Roma - La Commissione europea e la Bce invitano l’Italia al rispetto del Patto di stabilità europeo. E per il governo, seppure per voce del ministro della Solidarietà sociale, Paolo Ferrero (Prc), «queste intimidazioni devono essere rispedite al mittente». Replica ai richiami europei anche Roberto Pinza. Il viceministro all’Economia rileva come l’Italia abbia «ampiamente onorato» il Patto di stabilità.

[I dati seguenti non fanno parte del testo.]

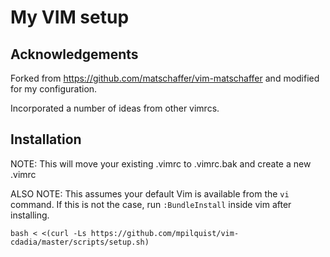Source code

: # My VIM setup

## Acknowledgements

Forked from https://github.com/matschaffer/vim-matschaffer and modified for my configuration.

Incorporated a number of ideas from other vimrcs.

## Installation

NOTE: This will move your existing .vimrc to .vimrc.bak and create a new .vimrc

ALSO NOTE: This assumes your default Vim is available from the `vi` command. If this is not the case, run `:BundleInstall` inside vim after installing.

    bash < <(curl -Ls https://github.com/mpilquist/vim-cdadia/master/scripts/setup.sh)

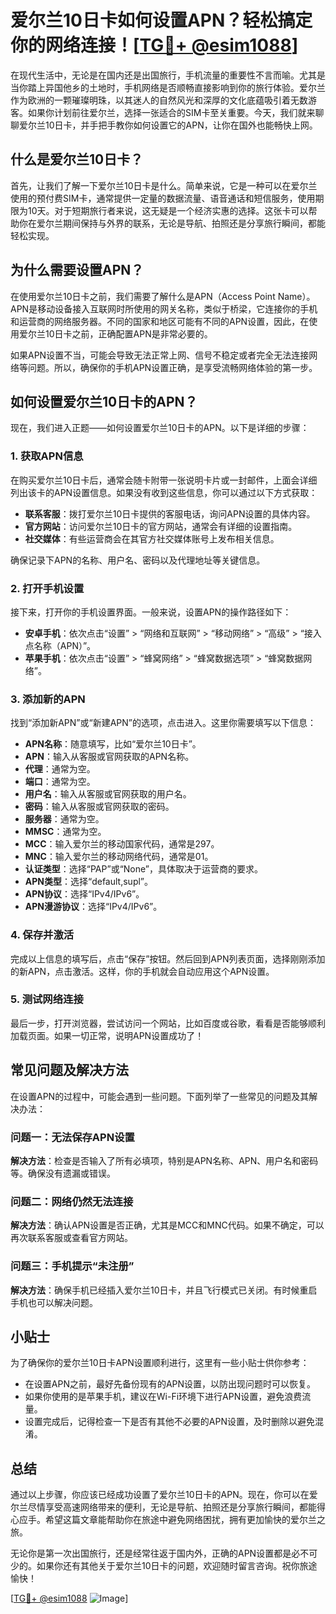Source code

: # 爱尔兰10日卡如何设置APN？轻松搞定你的网络连接！[[TG💪+ @esim1088](https://t.me/s/esim1088)]

在现代生活中，无论是在国内还是出国旅行，手机流量的重要性不言而喻。尤其是当你踏上异国他乡的土地时，手机网络是否顺畅直接影响到你的旅行体验。爱尔兰作为欧洲的一颗璀璨明珠，以其迷人的自然风光和深厚的文化底蕴吸引着无数游客。如果你计划前往爱尔兰，选择一张适合的SIM卡至关重要。今天，我们就来聊聊爱尔兰10日卡，并手把手教你如何设置它的APN，让你在国外也能畅快上网。

## 什么是爱尔兰10日卡？

首先，让我们了解一下爱尔兰10日卡是什么。简单来说，它是一种可以在爱尔兰使用的预付费SIM卡，通常提供一定量的数据流量、语音通话和短信服务，使用期限为10天。对于短期旅行者来说，这无疑是一个经济实惠的选择。这张卡可以帮助你在爱尔兰期间保持与外界的联系，无论是导航、拍照还是分享旅行瞬间，都能轻松实现。

## 为什么需要设置APN？

在使用爱尔兰10日卡之前，我们需要了解什么是APN（Access Point Name）。APN是移动设备接入互联网时所使用的网关名称，类似于桥梁，它连接你的手机和运营商的网络服务器。不同的国家和地区可能有不同的APN设置，因此，在使用爱尔兰10日卡之前，正确配置APN是非常必要的。

如果APN设置不当，可能会导致无法正常上网、信号不稳定或者完全无法连接网络等问题。所以，确保你的手机APN设置正确，是享受流畅网络体验的第一步。

## 如何设置爱尔兰10日卡的APN？

现在，我们进入正题——如何设置爱尔兰10日卡的APN。以下是详细的步骤：

### 1. 获取APN信息

在购买爱尔兰10日卡后，通常会随卡附带一张说明卡片或一封邮件，上面会详细列出该卡的APN设置信息。如果没有收到这些信息，你可以通过以下方式获取：

- **联系客服**：拨打爱尔兰10日卡提供的客服电话，询问APN设置的具体内容。
- **官方网站**：访问爱尔兰10日卡的官方网站，通常会有详细的设置指南。
- **社交媒体**：有些运营商会在其官方社交媒体账号上发布相关信息。

确保记录下APN的名称、用户名、密码以及代理地址等关键信息。

### 2. 打开手机设置

接下来，打开你的手机设置界面。一般来说，设置APN的操作路径如下：

- **安卓手机**：依次点击“设置” > “网络和互联网” > “移动网络” > “高级” > “接入点名称（APN）”。
- **苹果手机**：依次点击“设置” > “蜂窝网络” > “蜂窝数据选项” > “蜂窝数据网络”。

### 3. 添加新的APN

找到“添加新APN”或“新建APN”的选项，点击进入。这里你需要填写以下信息：

- **APN名称**：随意填写，比如“爱尔兰10日卡”。
- **APN**：输入从客服或官网获取的APN名称。
- **代理**：通常为空。
- **端口**：通常为空。
- **用户名**：输入从客服或官网获取的用户名。
- **密码**：输入从客服或官网获取的密码。
- **服务器**：通常为空。
- **MMSC**：通常为空。
- **MCC**：输入爱尔兰的移动国家代码，通常是297。
- **MNC**：输入爱尔兰的移动网络代码，通常是01。
- **认证类型**：选择“PAP”或“None”，具体取决于运营商的要求。
- **APN类型**：选择“default,supl”。
- **APN协议**：选择“IPv4/IPv6”。
- **APN漫游协议**：选择“IPv4/IPv6”。

### 4. 保存并激活

完成以上信息的填写后，点击“保存”按钮。然后回到APN列表页面，选择刚刚添加的新APN，点击激活。这样，你的手机就会自动应用这个APN设置。

### 5. 测试网络连接

最后一步，打开浏览器，尝试访问一个网站，比如百度或谷歌，看看是否能够顺利加载页面。如果一切正常，说明APN设置成功了！

## 常见问题及解决方法

在设置APN的过程中，可能会遇到一些问题。下面列举了一些常见的问题及其解决办法：

### 问题一：无法保存APN设置

**解决方法**：检查是否输入了所有必填项，特别是APN名称、APN、用户名和密码等。确保没有遗漏或错误。

### 问题二：网络仍然无法连接

**解决方法**：确认APN设置是否正确，尤其是MCC和MNC代码。如果不确定，可以再次联系客服或查看官方网站。

### 问题三：手机提示“未注册”

**解决方法**：确保手机已经插入爱尔兰10日卡，并且飞行模式已关闭。有时候重启手机也可以解决问题。

## 小贴士

为了确保你的爱尔兰10日卡APN设置顺利进行，这里有一些小贴士供你参考：

- 在设置APN之前，最好先备份现有的APN设置，以防出现问题时可以恢复。
- 如果你使用的是苹果手机，建议在Wi-Fi环境下进行APN设置，避免浪费流量。
- 设置完成后，记得检查一下是否有其他不必要的APN设置，及时删除以避免混淆。

## 总结

通过以上步骤，你应该已经成功设置了爱尔兰10日卡的APN。现在，你可以在爱尔兰尽情享受高速网络带来的便利，无论是导航、拍照还是分享旅行瞬间，都能得心应手。希望这篇文章能帮助你在旅途中避免网络困扰，拥有更加愉快的爱尔兰之旅。

无论你是第一次出国旅行，还是经常往返于国内外，正确的APN设置都是必不可少的。如果你还有其他关于爱尔兰10日卡的问题，欢迎随时留言咨询。祝你旅途愉快！

[[TG💪+ @esim1088](https://t.me/s/esim1088) ![Image](https://i.postimg.cc/4NQfJmqS/Snipaste-2025-05-13-00-14-12.png)]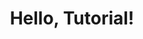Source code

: ---
title: "Hello, Tutorial!"
output: 
  learnr::tutorial:
    progressive: true
    allow_skip: true
runtime: shiny_prerendered
---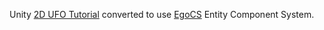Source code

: Unity [2D UFO Tutorial](https://unity3d.com/learn/tutorials/projects/2d-ufo-tutorial) converted to use [EgoCS](https://github.com/andoowhy/EgoCS) Entity Component System.

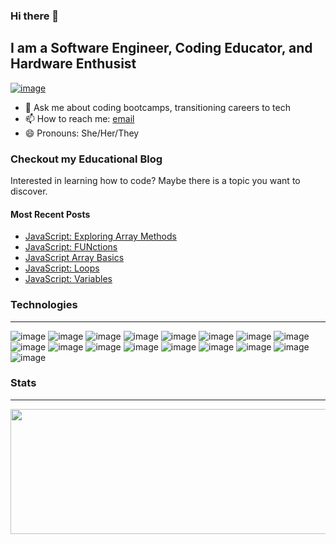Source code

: ### Hi there 👋

## I am a Software Engineer, Coding Educator, and Hardware Enthusist 
[![image](https://img.shields.io/badge/website-000000?style=for-the-badge&logo=About.me&logoColor=white)](aliracoffman.com)

- 💬 Ask me about coding bootcamps, transitioning careers to tech
- 📫 How to reach me: [email](mailto:aliradawn@gmail.com)
- 😄 Pronouns: She/Her/They


### Checkout my Educational Blog
Interested in learning how to code? Maybe there is a topic you want to discover. 
#### Most Recent Posts
<!-- BLOG-POST-LIST:START -->
- [JavaScript: Exploring Array Methods](https://aliracoffman.com/2021/12/10/javascript-exploring-array-methods/)
- [JavaScript: FUNctions](https://aliracoffman.com/2021/11/28/javascript-functions/)
- [JavaScript Array Basics](https://aliracoffman.com/2021/11/26/javascript-array-basics/)
- [JavaScript: Loops](https://aliracoffman.com/2021/11/15/javascript-loops/)
- [JavaScript: Variables](https://aliracoffman.com/2021/11/07/javascript-variables/)
<!-- BLOG-POST-LIST:END -->

### Technologies
___

![image](https://img.shields.io/badge/Angular-DD0031?style=for-the-badge&logo=angular&logoColor=white) ![image](https://img.shields.io/badge/Bootstrap-563D7C?style=for-the-badge&logo=bootstrap&logoColor=white) ![image](https://img.shields.io/badge/Docker-2CA5E0?style=for-the-badge&logo=docker&logoColor=white) ![image](https://img.shields.io/badge/firebase-ffca28?style=for-the-badge&logo=firebase&logoColor=black) ![image](https://img.shields.io/badge/Insomnia-5849be?style=for-the-badge&logo=Insomnia&logoColor=white) ![image](https://img.shields.io/badge/jQuery-0769AD?style=for-the-badge&logo=jquery&logoColor=white) ![image](https://img.shields.io/badge/kubernetes-326ce5.svg?&style=for-the-badge&logo=kubernetes&logoColor=white) ![image](https://img.shields.io/badge/Laravel-FF2D20?style=for-the-badge&logo=laravel&logoColor=white) ![image](https://img.shields.io/badge/Material%20UI-007FFF?style=for-the-badge&logo=mui&logoColor=white) ![image](https://img.shields.io/badge/R-276DC3?style=for-the-badge&logo=r&logoColor=white) ![image](https://img.shields.io/badge/React-20232A?style=for-the-badge&logo=react&logoColor=61DAFB) ![image](https://img.shields.io/badge/Rust-000000?style=for-the-badge&logo=rust&logoColor=white) ![image](https://img.shields.io/badge/Python-FFD43B?style=for-the-badge&logo=python&logoColor=darkgreen) ![image](https://img.shields.io/badge/JavaScript-323330?style=for-the-badge&logo=javascript&logoColor=F7DF1E) ![image](https://img.shields.io/badge/C-00599C?style=for-the-badge&logo=c&logoColor=white) ![image](https://img.shields.io/badge/C%2B%2B-00599C?style=for-the-badge&logo=c%2B%2B&logoColor=white) ![image](https://img.shields.io/badge/Go-00ADD8?style=for-the-badge&logo=go&logoColor=white)

### Stats 
___
<p align="center">
<img align="" width="600" height="200" src="https://github-readme-streak-stats.herokuapp.com/?user=Alira-Coffman">
</p>
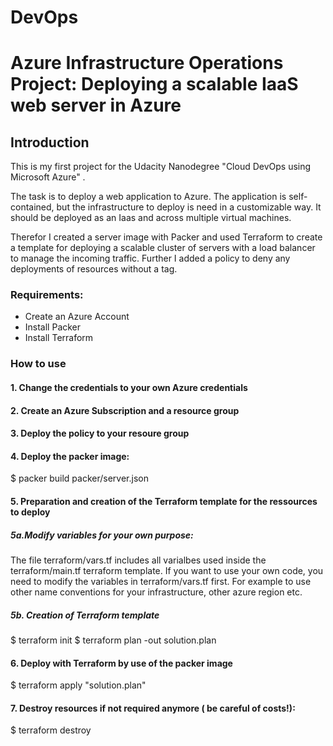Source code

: # DevOps
# Azure Infrastructure Operations Project: Deploying a scalable IaaS web server in Azure

## Introduction


This is my first project for the Udacity Nanodegree "Cloud DevOps using Microsoft Azure" .

The task is to deploy a web application to Azure. The application is self-contained, but the infrastructure to deploy is need in a customizable way.
It should be deployed as an Iaas and across multiple virtual machines.

Therefor I created a server image with Packer and used Terraform to create a template for deploying a scalable cluster of servers with a load balancer to manage the incoming traffic.
Further I added a policy to deny any deployments of resources without a tag.

### Requirements:
- Create an Azure Account
- Install Packer
- Install Terraform

### How to use 
#### 1. Change the credentials to your own Azure credentials

#### 2. Create an Azure Subscription and a resource group

#### 3. Deploy the policy to your resoure group

#### 4. Deploy the packer image:

$ packer build packer/server.json

#### 5. Preparation and creation of the Terraform template for the ressources to deploy

##### 5a.Modify variables for your own purpose:
The file terraform/vars.tf includes all varialbes used inside the terraform/main.tf terraform template. If you want to use your own code, you need to modify the variables in terraform/vars.tf first. For example to use other name conventions for your infrastructure, other azure region etc.

##### 5b. Creation of Terraform template
$ terraform init
$ terraform plan -out solution.plan

#### 6. Deploy with Terraform by use of the packer image

$ terraform apply "solution.plan"

#### 7. Destroy resources if not required anymore ( be careful of costs!):
$ terraform destroy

Ma è proprio per gli strumenti messi in atto dal governo «per onorare» il Patto che, all’Ecofin informale di Porto, Tommaso Padoa-Schioppa deve subire i rimbrotti della Banca centrale europea e della Commissione di Bruxelles. In una pausa dei lavori, il ministro spiega che il confronto sul livello del deficit pubblico italiano si è svolto «in un clima aperto e di franchezza reciproca»: formula diplomatica a cui si ricorre per indicare qualche asperità nel dibattito (a porte chiuse).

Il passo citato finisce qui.